La fréquence des accidents du travail dont sont victimes les 18-25 ans est plus de deux fois supérieure à celle de l’ensemble des salariés. Poser des questions, se protéger, être attentif à la sécurité des collègues… les réflexes de sécurité s’acquièrent dès les premiers jours de travail. À condition d’être accompagné et encadré.

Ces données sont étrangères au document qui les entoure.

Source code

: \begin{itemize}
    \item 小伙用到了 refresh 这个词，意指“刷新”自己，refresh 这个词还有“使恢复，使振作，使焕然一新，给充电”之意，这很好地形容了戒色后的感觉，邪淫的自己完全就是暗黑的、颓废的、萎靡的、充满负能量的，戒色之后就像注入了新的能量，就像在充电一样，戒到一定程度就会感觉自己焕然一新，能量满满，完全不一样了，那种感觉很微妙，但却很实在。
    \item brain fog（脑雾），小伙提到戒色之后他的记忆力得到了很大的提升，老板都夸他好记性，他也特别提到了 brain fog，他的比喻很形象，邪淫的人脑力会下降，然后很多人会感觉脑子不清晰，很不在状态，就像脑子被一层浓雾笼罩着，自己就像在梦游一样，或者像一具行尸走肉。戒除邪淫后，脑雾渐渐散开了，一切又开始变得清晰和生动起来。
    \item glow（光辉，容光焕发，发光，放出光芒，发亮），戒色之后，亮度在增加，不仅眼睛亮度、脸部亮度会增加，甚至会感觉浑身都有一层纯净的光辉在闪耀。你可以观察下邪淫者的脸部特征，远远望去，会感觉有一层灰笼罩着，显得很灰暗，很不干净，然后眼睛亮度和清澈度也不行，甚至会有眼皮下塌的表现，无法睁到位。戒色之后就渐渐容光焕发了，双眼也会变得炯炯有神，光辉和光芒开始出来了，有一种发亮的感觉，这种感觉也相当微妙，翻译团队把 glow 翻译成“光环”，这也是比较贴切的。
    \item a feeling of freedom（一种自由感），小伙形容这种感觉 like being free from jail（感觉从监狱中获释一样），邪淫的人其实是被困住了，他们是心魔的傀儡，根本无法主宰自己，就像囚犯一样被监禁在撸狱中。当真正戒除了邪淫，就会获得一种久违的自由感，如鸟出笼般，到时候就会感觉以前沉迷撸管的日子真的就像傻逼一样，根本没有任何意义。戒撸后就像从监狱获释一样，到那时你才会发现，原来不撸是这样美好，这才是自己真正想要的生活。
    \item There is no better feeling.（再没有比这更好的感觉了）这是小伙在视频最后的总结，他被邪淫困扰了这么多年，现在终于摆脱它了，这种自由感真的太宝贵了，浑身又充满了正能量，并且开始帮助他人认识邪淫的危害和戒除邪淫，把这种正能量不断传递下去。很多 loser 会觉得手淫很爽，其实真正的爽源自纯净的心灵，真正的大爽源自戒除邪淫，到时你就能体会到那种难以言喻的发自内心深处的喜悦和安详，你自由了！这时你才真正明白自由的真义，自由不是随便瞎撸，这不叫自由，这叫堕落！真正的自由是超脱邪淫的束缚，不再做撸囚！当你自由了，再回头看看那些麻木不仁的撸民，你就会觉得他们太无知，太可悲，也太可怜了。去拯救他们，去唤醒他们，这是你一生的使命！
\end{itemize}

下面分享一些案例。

Un jeune embauché manque d’expérience dans le poste qu’il occupe et plus généralement dans le monde professionnel. Lors de ses premiers jours de travail, il passe brutalement de la théorie à la pratique et peut se trouver désemparé face à la réalité de sa tâche. Plus que d’autres, les jeunes peuvent avoir du mal à formuler leurs questions, à estimer les dangers et connaître leurs limites. Quand leur statut est précaire (temps partiel, stage, faible rémunération…), ils ne se sentent pas, en outre, incités à s’investir dans la sécurité.

Accompagnement rapproché

Il est important d’anticiper les besoins spécifiques en accompagnement qui découlent des profils des jeunes recrues. Comme pour tout nouvel embauché, une personne doit être chargée de l’accompagnement d’un jeune durant sa période d’intégration. Cette personne ressource sera attentive à délivrer une information la plus concrète possible. Elle favorisera les démonstrations au poste de travail et laissera la place aux questions. Elle s’assurera, d’autre part, que les explications données sont assimilées.

Droits et devoirs

Certains travaux considérés comme dangereux et susceptibles d’entraîner des risques spécifiques tenant à l’âge des travailleurs sont interdits aux moins de 18 ans.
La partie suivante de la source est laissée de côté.